12:0611(114)NG - NFFE Local 1650 and Forest Service, Angeles National Forest -- 1983 FLRAdec NG



[ v12 p611 ]
12:0611(114)NG
The decision of the Authority follows:


 12 FLRA No. 114
 
 NATIONAL FEDERATION OF FEDERAL
 EMPLOYEES, LOCAL 1650
 Union
 
 and
 
 U.S. FOREST SERVICE, ANGELES
 NATIONAL FOREST
 Agency
 
                                            Case No. O-NG-510
 
                DECISION AND ORDER ON NEGOTIABILITY ISSUES
 
    The petition for review in this case comes before the Authority
 pursuant to section 7105(a)(2)(E) of the Federal Service
 Labor-Management Relations Statute (the Statute) and presents issues
 concerning the negotiability of two Union proposals.  /1/ Upon careful
 consideration of the entire record, including the parties' contentions,
 the Authority makes the following determinations.
 
                             Union Proposal 1
 
          Article 12.7 (second sentence):
 
          Official (duty) stations will be changed only in conjunction
       with a lateral or promotional reassignment.
 
    Union Proposal 1 is outside the duty to bargain because it interferes
 with management's right under section 7106(a)(2)(A) of the Statute to
 "assign" employees.  See American Federation of Government Employees,
 AFL-CIO and Air Force Logistics Command, Wright-Patterson Air Force
 Base, Ohio, 2 FLRA 604, 612, enforced sub nom. Department of Defense v.

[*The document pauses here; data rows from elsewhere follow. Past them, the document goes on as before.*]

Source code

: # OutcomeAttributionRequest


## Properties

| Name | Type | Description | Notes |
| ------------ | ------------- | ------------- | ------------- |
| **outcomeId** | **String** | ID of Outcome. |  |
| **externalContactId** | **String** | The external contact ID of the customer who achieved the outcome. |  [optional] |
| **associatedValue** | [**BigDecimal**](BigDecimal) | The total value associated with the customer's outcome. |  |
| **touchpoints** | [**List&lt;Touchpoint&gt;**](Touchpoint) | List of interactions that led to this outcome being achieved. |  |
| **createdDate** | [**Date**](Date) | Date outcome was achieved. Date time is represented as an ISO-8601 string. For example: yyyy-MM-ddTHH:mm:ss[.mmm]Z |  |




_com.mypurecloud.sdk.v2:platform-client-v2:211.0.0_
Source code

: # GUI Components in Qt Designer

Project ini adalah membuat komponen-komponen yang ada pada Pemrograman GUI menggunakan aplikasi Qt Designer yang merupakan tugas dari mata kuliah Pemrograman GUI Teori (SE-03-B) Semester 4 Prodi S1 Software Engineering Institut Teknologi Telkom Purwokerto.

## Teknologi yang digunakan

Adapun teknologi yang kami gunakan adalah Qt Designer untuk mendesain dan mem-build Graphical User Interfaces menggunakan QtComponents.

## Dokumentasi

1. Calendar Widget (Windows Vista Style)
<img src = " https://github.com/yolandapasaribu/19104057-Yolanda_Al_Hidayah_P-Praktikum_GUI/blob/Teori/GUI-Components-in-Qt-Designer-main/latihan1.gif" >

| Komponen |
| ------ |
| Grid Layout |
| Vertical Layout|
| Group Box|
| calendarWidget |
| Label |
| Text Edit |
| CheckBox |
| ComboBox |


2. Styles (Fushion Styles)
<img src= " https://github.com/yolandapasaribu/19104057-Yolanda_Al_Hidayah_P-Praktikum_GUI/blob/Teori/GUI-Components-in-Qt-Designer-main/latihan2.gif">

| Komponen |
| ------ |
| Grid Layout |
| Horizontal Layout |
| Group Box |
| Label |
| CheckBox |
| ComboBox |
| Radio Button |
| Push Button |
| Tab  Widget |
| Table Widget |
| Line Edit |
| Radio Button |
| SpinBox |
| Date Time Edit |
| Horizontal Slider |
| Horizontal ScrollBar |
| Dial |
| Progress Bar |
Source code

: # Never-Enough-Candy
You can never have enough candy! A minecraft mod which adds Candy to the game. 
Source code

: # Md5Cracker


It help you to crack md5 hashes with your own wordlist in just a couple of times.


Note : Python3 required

 Federal Labor Relations Authority, 659 F.2d 1140 (D.C. Cir. 1981), cert.
 denied sub nom. AFGE v. FLRA, 455 U.S. 945.  Union Proposal 1, by
 restricting a change in an employee's current duty station only to those
 situations involving a lateral or promotional reassignment, effectively
 prohibits the Agency from assigning an employee to a lower graded
 position at another duty station.  Consequently, since Union Proposal 1
 would, in certain circumstances, prevent management from exercising its
 right under 7106(a)(2)(A) to "assign" employees, it is outside the duty
 to bargain.  See American Federation of Government Employees, AFL-CIO,
 Social Security Local No. 1760 and Department of Health and Human
 Services, Social Security Administration, 9 FLRA No. 103 (1982) (Union
 Proposal 1).
 
                             Union Proposal 2
 
          Article 22.1
 
          The need to work employees beyond guaranteed tours is
       determined by programs to be accomplished and available financing.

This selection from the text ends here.